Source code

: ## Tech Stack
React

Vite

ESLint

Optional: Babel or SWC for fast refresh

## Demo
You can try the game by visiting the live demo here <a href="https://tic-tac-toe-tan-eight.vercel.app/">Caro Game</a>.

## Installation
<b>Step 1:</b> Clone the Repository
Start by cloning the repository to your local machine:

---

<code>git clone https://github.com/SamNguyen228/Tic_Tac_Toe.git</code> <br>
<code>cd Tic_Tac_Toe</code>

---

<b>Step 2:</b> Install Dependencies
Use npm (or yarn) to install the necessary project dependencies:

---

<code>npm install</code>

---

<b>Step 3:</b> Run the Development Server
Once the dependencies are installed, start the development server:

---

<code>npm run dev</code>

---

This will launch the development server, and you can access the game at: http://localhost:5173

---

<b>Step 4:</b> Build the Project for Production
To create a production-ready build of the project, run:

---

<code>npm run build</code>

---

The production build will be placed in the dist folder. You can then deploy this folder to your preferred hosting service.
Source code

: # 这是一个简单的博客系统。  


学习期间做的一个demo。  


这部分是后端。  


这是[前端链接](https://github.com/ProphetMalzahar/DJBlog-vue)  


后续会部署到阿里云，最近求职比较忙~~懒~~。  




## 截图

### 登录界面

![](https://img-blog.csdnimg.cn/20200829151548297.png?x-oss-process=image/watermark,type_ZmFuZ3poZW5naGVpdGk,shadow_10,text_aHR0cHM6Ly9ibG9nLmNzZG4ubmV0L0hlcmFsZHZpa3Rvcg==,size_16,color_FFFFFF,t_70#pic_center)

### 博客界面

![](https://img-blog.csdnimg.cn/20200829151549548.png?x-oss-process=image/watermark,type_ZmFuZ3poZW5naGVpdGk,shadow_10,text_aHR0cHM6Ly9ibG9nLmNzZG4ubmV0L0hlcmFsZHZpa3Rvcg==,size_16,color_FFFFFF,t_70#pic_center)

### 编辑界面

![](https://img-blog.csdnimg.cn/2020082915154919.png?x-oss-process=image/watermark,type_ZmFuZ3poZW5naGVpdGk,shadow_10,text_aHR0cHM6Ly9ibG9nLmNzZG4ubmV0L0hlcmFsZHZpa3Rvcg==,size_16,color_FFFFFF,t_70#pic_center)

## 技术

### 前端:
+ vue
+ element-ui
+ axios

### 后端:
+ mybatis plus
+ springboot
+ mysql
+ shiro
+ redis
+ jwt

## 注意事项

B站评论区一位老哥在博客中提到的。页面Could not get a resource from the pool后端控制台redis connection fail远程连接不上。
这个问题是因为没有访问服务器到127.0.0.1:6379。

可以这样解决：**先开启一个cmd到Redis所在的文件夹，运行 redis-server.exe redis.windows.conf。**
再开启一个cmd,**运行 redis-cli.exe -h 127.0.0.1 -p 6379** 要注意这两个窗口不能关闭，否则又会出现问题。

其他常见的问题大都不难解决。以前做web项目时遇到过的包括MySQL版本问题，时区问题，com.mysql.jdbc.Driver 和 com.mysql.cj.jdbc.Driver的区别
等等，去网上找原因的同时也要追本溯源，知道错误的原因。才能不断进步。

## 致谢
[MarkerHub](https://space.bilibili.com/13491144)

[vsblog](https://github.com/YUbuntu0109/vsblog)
===============
» **The problem**:
Write down how many lines in the data contain "https". Add nothing else.

» **Answer section**:
8